[Recorded information]
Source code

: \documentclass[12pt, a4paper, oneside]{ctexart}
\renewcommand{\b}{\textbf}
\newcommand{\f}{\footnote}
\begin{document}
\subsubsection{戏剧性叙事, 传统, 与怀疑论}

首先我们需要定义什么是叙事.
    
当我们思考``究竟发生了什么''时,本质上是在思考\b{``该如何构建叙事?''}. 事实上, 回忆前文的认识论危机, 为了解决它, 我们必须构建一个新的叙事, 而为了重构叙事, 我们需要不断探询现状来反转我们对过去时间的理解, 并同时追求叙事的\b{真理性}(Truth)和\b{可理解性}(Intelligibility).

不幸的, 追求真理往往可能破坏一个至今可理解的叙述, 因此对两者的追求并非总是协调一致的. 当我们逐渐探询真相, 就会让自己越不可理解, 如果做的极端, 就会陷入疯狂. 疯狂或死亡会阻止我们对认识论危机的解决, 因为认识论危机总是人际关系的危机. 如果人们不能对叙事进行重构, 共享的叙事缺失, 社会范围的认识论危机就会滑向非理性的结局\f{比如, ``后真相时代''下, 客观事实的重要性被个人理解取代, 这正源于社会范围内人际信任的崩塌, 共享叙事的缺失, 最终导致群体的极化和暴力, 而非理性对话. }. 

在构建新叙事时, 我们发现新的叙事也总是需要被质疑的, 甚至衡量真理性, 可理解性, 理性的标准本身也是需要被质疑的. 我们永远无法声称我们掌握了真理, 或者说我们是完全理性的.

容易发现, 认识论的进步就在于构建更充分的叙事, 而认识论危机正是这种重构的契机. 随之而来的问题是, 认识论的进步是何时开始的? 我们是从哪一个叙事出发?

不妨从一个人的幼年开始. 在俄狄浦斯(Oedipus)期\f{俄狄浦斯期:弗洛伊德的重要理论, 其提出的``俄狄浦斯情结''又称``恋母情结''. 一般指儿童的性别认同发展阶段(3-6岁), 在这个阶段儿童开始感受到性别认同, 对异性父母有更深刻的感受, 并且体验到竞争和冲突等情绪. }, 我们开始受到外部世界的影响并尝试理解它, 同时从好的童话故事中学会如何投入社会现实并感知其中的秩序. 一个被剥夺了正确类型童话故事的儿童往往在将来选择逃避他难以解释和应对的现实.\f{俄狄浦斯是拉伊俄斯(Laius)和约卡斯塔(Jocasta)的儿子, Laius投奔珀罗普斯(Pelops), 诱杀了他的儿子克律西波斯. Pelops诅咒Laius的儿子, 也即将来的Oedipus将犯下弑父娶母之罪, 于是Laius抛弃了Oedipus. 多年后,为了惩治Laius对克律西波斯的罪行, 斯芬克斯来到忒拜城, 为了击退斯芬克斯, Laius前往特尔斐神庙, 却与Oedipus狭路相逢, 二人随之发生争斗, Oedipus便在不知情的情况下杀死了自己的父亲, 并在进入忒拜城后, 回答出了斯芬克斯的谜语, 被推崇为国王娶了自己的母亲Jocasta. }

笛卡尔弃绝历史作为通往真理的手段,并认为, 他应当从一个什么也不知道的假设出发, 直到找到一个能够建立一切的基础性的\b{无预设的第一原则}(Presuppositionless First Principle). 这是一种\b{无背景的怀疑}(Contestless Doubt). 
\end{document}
[/Recorded information]
Every line above that holds the string "可理解性" should be copied out.

当我们思考``究竟发生了什么''时,本质上是在思考\b{``该如何构建叙事?''}. 事实上, 回忆前文的认识论危机, 为了解决它, 我们必须构建一个新的叙事, 而为了重构叙事, 我们需要不断探询现状来反转我们对过去时间的理解, 并同时追求叙事的\b{真理性}(Truth)和\b{可理解性}(Intelligibility).
在构建新叙事时, 我们发现新的叙事也总是需要被质疑的, 甚至衡量真理性, 可理解性, 理性的标准本身也是需要被质疑的. 我们永远无法声称我们掌握了真理, 或者说我们是完全理性的.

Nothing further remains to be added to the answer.